Matrix multiplication question

[tomcenjerrym]

What is $$\left(\begin{array}{ccc}1&1&2\\0&2&1\\1&0&3\end{array}\right)\left(\begin{array}{cc}1&1\\3&3\end{array}\right)?$$
I'm so confuse because the first matrix is 3 columns matrix and the second matrix is 2 rows matrix. Thank you

 

[D H]

The product of a 3x3 matrix and a 2x2 matrix is undefined. The number of columns in the first matrix must equal the number of rows in the second matrix.

 

[tacman]

Hi there, thank you for your question. Matrix multiplication can seem confusing at first, but it follows a specific set of rules that can help us solve this problem.

To multiply two matrices, the number of columns in the first matrix must match the number of rows in the second matrix. In this case, the first matrix has 3 columns and the second matrix has 2 rows, so we can proceed with the multiplication.

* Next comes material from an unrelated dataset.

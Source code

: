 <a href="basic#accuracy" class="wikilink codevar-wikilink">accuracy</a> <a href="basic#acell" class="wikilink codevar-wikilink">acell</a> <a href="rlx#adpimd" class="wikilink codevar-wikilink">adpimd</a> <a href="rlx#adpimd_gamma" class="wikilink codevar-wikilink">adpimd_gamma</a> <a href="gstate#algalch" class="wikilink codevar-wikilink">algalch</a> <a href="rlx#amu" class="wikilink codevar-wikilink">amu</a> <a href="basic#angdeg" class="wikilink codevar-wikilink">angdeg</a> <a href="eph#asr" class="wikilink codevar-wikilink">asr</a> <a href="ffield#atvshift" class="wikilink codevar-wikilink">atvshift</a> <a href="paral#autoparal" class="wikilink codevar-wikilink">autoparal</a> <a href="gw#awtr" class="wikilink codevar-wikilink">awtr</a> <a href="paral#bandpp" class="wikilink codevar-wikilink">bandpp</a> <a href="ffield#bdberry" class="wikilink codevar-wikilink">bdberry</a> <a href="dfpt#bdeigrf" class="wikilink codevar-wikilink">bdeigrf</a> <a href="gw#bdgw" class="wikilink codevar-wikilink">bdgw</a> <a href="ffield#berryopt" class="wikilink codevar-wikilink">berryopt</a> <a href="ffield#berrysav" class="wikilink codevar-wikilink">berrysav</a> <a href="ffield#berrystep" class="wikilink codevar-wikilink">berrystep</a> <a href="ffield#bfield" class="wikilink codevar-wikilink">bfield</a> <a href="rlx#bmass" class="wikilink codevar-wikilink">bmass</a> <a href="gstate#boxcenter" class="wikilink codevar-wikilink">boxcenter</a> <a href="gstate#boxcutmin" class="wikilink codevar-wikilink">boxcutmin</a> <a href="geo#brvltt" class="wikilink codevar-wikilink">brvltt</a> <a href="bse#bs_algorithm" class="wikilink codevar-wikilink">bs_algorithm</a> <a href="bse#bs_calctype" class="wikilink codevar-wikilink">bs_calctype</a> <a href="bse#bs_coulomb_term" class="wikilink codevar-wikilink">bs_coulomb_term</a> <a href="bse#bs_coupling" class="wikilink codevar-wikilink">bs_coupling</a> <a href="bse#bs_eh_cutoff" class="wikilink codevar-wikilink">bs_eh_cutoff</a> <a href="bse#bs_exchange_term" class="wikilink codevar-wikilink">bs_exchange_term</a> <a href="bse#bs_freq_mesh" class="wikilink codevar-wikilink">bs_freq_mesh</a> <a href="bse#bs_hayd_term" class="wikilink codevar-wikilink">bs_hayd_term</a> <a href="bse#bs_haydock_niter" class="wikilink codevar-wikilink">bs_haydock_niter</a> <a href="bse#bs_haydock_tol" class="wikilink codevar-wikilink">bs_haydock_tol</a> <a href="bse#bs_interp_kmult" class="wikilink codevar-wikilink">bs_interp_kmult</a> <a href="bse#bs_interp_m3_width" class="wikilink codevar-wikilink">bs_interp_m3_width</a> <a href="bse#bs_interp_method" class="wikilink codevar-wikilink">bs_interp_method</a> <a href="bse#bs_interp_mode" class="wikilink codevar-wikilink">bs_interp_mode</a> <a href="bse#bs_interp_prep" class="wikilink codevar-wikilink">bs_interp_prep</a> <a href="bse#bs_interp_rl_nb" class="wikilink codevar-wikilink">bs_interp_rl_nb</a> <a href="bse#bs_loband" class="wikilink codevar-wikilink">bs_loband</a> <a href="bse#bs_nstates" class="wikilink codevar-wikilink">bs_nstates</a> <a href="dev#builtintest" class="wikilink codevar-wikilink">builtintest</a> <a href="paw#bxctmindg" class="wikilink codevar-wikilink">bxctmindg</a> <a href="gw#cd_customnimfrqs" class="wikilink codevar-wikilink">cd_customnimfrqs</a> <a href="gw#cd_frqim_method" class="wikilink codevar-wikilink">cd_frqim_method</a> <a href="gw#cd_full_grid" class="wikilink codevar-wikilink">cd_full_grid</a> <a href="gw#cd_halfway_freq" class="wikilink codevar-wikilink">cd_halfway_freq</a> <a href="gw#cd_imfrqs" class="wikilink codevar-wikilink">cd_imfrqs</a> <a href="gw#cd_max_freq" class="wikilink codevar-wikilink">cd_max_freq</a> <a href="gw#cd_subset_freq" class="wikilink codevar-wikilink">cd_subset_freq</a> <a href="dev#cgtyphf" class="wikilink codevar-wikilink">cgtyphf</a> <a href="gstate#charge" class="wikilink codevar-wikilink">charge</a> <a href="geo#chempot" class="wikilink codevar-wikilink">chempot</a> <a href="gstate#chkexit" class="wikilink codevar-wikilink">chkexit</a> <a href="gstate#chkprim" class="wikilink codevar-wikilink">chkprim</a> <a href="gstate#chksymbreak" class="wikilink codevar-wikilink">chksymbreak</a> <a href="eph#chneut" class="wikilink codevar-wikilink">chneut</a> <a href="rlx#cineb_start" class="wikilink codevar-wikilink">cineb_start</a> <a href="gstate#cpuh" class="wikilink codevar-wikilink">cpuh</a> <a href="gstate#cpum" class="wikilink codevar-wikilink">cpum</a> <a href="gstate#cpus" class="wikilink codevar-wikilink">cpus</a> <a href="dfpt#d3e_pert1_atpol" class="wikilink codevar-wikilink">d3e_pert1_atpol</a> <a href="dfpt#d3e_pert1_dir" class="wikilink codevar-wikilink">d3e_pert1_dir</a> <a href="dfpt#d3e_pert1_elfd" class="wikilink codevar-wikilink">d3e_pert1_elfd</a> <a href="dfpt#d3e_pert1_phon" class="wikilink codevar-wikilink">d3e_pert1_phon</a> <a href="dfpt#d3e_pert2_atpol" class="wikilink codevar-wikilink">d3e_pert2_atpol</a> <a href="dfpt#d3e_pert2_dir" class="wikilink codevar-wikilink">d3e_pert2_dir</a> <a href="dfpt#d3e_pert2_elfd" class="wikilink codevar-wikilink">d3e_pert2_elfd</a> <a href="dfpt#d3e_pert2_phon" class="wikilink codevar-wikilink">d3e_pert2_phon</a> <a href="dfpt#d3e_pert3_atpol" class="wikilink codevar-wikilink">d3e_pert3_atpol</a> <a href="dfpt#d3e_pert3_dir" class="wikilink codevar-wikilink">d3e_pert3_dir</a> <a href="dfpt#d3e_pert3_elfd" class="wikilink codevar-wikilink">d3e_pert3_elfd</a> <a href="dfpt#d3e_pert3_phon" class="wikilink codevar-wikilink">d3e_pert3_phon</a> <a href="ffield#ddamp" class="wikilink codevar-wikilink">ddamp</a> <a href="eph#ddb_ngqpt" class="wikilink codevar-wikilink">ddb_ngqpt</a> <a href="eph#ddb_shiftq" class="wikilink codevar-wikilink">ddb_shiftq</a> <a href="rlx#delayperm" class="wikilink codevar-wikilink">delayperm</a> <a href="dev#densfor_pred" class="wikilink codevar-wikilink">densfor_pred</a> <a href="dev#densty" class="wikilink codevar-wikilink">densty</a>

To solve this, we will need to use the row-column method. This means that we will multiply each element in the first row of the first matrix by each element in the first column of the second matrix, and then add those products together. This will give us the first element in the first row of the resulting matrix.

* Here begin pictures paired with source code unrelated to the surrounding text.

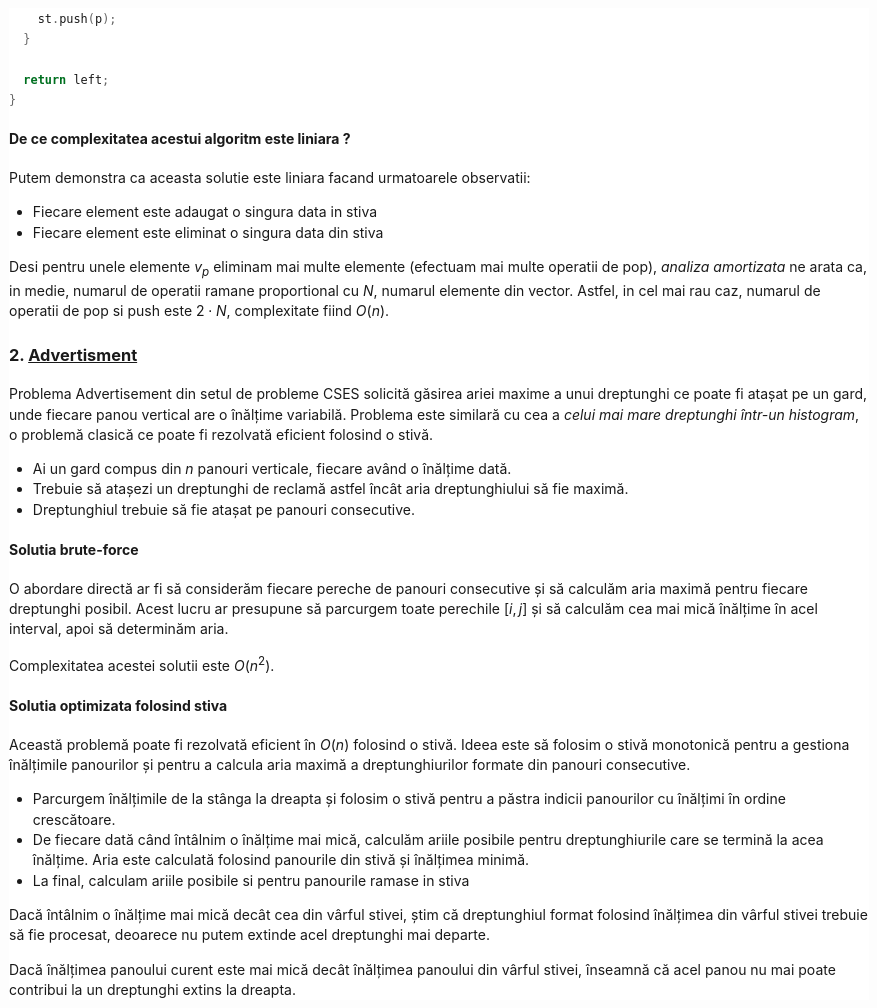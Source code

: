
 ```cpp
    st.push(p);
  }
  
  return left;
}
```

#### De ce complexitatea acestui algoritm este liniara ?
Putem demonstra ca aceasta solutie este liniara facand urmatoarele observatii:
- Fiecare element este adaugat o singura data in stiva
- Fiecare element este eliminat o singura data din stiva

Desi pentru unele elemente $v_p$ eliminam mai multe elemente (efectuam mai multe operatii de pop), *analiza amortizata* ne arata ca, in medie, numarul de operatii ramane proportional cu $N$, numarul elemente din vector. Astfel, in cel mai rau caz, numarul de operatii de pop si push este $2 \cdot N$, complexitate fiind $O(n)$. 

### 2. [Advertisment](https://cses.fi/problemset/task/1142)

Problema Advertisement din setul de probleme CSES solicită găsirea ariei maxime a unui dreptunghi ce poate fi atașat pe un gard, unde fiecare panou vertical are o înălțime variabilă. Problema este similară cu cea a *celui mai mare dreptunghi într-un histogram*, o problemă clasică ce poate fi rezolvată eficient folosind o stivă.

- Ai un gard compus din $n$ panouri verticale, fiecare având o înălțime dată.
- Trebuie să atașezi un dreptunghi de reclamă astfel încât aria dreptunghiului să fie maximă.
- Dreptunghiul trebuie să fie atașat pe panouri consecutive.

#### Solutia brute-force

O abordare directă ar fi să considerăm fiecare pereche de panouri consecutive și să calculăm aria maximă pentru fiecare dreptunghi posibil. Acest lucru ar presupune să parcurgem toate perechile $[i,j]$ și să calculăm cea mai mică înălțime în acel interval, apoi să determinăm aria.

Complexitatea acestei solutii este $O(n^2)$.

#### Solutia optimizata folosind stiva

Această problemă poate fi rezolvată eficient în $O(n)$ folosind o stivă. Ideea este să folosim o stivă monotonică pentru a gestiona înălțimile panourilor și pentru a calcula aria maximă a dreptunghiurilor formate din panouri consecutive.

- Parcurgem înălțimile de la stânga la dreapta și folosim o stivă pentru a păstra indicii panourilor cu înălțimi în ordine crescătoare.
- De fiecare dată când întâlnim o înălțime mai mică, calculăm ariile posibile pentru dreptunghiurile care se termină la acea înălțime. Aria este calculată folosind panourile din stivă și înălțimea minimă.
- La final, calculam ariile posibile si pentru panourile ramase in stiva

Dacă întâlnim o înălțime mai mică decât cea din vârful stivei, știm că dreptunghiul format folosind înălțimea din vârful stivei trebuie să fie procesat, deoarece nu putem extinde acel dreptunghi mai departe.

Dacă înălțimea panoului curent este mai mică decât înălțimea panoului din vârful stivei, înseamnă că acel panou nu mai poate contribui la un dreptunghi extins la dreapta.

For the first element, we have 1*1 + 1*3 + 2*0 = 4. This means that the first element in the first row of the resulting matrix will be 4.

We can repeat this process for the remaining elements in the first row and the first column, giving us:

- First row, second column: 1*1 + 1*3 + 2*3 = 10
- Second row, first column: 0*1 + 2*3 + 1*0 = 6
- Second row, second column: 0*1 + 2*3 + 1*3 = 9
- Third row, first column: 1*1 + 0*3 + 3*0 = 1
- Third row, second column: 1*1 + 0*3 + 3*3 = 10

Putting these values into a matrix, we get:

\left(\begin{array}{cc}4&10\\6&9\\1&10\end{array}\right)

I hope this helps clarify the process of matrix multiplication for you. Keep practicing and you'll become more comfortable with it!